The development, reported in the Guardian and on BBC Radio 4's "Today" programme this morning (10th April), follows a petition so far signed by more than 9,000 researchers boycotting journals that restrict free sharing.
Wellcome Trust director Sir Mark Walport said it was in "the final stages" of launching the journal, eLife, and that it would adopt a "more robust approach with the scientists it funds", to make sure the results of their research are freely available to the public within six months of first publication. For example, researchers who do not comply could be sanctioned in future grant applications to the charity, which spends more than £600m on scientific research a year.
Walport told the Guardian: "If a journal won't comply with our grant conditions, then we're effectively saying you can't publish in that journal. Frankly, its a bit like saying you can have the Guardian free after three weeks—the news section has little value at that stage. I would say that even six months is ultimately too long for research."

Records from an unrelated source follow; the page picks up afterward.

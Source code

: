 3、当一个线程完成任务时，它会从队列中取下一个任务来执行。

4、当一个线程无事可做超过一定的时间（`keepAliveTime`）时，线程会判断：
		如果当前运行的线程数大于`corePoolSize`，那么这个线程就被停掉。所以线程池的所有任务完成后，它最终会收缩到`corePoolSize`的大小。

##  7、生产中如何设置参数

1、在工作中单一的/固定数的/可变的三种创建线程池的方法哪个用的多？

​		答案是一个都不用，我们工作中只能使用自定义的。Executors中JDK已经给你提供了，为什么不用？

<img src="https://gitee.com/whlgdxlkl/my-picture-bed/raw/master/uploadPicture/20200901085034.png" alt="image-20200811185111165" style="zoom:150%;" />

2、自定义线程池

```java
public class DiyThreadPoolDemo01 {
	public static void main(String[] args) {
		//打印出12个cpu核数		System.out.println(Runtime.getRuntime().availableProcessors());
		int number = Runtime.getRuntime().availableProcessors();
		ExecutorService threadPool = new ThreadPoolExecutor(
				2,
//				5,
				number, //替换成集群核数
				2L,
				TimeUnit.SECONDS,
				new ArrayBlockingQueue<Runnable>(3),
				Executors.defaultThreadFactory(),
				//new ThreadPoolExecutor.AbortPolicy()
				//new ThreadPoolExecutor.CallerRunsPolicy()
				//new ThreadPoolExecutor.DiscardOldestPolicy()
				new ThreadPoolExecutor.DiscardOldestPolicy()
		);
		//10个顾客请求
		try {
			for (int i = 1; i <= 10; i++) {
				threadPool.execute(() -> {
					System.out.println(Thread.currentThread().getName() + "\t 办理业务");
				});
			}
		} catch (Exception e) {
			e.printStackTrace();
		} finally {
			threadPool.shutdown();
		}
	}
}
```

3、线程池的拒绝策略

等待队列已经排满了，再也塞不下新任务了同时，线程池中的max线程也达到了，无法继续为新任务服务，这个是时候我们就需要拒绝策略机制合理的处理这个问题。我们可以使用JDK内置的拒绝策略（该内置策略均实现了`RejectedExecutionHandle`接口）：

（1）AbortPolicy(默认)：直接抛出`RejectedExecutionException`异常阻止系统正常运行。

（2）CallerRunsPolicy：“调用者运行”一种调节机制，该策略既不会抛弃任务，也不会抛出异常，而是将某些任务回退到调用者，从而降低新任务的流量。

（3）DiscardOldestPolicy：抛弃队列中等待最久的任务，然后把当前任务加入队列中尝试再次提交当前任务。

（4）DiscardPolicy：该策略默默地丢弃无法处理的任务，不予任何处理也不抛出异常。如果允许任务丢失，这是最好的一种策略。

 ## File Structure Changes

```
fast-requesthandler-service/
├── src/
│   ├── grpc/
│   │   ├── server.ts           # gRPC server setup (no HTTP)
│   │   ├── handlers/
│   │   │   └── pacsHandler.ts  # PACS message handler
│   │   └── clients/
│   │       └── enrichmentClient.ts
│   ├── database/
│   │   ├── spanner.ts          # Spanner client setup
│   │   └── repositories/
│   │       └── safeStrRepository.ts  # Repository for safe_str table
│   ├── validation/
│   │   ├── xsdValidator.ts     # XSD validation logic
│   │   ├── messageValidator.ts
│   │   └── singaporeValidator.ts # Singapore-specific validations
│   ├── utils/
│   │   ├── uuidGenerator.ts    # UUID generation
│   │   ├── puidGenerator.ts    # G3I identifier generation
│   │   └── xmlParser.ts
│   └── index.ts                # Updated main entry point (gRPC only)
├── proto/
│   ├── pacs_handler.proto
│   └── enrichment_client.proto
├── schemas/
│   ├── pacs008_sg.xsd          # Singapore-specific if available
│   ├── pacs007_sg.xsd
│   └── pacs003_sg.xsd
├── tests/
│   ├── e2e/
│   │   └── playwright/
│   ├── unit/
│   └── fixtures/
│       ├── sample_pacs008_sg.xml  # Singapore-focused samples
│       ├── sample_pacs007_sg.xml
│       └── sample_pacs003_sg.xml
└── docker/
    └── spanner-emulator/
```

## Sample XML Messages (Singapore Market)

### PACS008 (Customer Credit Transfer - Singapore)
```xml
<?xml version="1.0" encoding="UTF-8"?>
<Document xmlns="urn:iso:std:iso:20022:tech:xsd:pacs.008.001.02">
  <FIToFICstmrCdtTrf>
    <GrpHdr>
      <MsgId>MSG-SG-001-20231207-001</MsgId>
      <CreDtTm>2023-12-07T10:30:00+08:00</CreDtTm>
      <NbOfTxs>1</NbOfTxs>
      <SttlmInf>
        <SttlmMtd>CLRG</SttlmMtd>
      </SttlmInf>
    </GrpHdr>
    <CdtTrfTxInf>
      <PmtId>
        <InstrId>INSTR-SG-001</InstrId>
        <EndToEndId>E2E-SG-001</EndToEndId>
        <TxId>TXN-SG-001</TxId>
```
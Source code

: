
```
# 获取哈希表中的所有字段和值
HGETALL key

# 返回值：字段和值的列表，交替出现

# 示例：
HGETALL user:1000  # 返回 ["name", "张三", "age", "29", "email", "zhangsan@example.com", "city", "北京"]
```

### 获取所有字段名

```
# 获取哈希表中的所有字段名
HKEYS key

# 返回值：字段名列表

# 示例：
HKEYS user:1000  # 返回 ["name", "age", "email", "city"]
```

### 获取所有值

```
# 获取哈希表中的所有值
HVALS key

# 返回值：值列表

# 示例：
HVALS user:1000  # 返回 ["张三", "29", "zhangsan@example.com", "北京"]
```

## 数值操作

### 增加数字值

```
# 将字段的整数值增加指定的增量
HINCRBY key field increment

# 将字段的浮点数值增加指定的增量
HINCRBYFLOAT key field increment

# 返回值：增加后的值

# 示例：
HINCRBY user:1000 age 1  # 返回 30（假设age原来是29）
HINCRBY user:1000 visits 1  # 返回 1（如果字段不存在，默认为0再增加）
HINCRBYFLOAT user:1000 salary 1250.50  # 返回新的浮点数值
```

Walport also took issue with current practice over the peer review of papers before publication, which means publishing houses gain the services of the scientists for free. He said: "One of the biggest costs in the whole scientific publishing world is borne by the academic community, which is the peer review. The journals have benefitted from having free, potentially very expensive consultancy. Again, why do we do that, if the end product is going to be locked behind a paywall?"
The Wellcome Trust is working with the Max Planck Society in Germany and the Howard Hughes Medical Institute in the US to set up the new journal. Walport said it was intended to be "a visible high-profile competitor to Nature and Science", but said: "In no sense is this a war in which we're trying to put them out of business, the thing that would be best for them [publishers] to do is to change their publishing model."
A spokesperson for Elsevier, one of the largest journal publishers, speaking to the Guardian, said the publisher was open to any "mechanism or business model, as long as they are sustainable and maintain or improve existing levels of quality control".